■ Task ■
Repeat only the stretch of lines below that runs from the line with "2. Set the environment" through the line with "6. Navigate to", unaltered.

*** Provided information Section Begins ***

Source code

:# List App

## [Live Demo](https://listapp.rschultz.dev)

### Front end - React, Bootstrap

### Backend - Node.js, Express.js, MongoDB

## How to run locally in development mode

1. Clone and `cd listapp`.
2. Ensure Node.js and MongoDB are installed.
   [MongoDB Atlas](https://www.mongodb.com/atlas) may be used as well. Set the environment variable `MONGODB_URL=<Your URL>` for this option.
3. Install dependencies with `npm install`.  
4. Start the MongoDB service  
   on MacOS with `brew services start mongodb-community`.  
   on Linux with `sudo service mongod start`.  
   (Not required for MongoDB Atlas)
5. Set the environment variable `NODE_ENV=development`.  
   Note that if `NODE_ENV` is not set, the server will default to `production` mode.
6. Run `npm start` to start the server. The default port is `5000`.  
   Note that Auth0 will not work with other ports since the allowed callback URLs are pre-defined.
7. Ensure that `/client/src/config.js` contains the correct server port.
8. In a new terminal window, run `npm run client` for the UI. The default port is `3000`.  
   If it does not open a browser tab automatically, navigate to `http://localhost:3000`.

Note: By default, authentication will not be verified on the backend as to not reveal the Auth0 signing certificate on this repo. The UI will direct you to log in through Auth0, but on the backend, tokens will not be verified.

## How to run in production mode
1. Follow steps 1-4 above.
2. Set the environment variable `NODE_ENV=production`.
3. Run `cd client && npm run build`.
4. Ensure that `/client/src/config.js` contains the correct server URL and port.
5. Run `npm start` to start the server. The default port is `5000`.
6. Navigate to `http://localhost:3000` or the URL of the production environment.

*** Provided information Section Ends ***
*** Provided information Section Begins ***

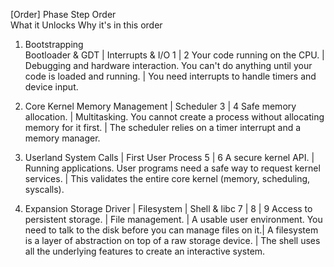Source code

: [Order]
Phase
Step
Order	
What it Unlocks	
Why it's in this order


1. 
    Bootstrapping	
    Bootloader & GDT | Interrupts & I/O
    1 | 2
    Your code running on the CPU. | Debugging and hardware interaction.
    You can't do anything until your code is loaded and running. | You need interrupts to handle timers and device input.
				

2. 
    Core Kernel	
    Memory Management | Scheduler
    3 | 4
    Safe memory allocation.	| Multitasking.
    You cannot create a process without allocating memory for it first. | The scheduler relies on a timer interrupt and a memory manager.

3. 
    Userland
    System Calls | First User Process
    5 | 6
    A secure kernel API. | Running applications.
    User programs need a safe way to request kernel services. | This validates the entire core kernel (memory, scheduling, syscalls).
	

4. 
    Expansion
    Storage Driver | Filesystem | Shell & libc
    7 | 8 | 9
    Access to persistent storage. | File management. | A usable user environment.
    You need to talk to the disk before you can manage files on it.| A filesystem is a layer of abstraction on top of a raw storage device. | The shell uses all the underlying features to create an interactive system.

*** Provided information Section Ends ***

■ Answer area ■
2. Set the environment variable `NODE_ENV=production`.
3. Run `cd client && npm run build`.
4. Ensure that `/client/src/config.js` contains the correct server URL and port.
5. Run `npm start` to start the server. The default port is `5000`.
6. Navigate to `http://localhost:3000` or the URL of the production environment.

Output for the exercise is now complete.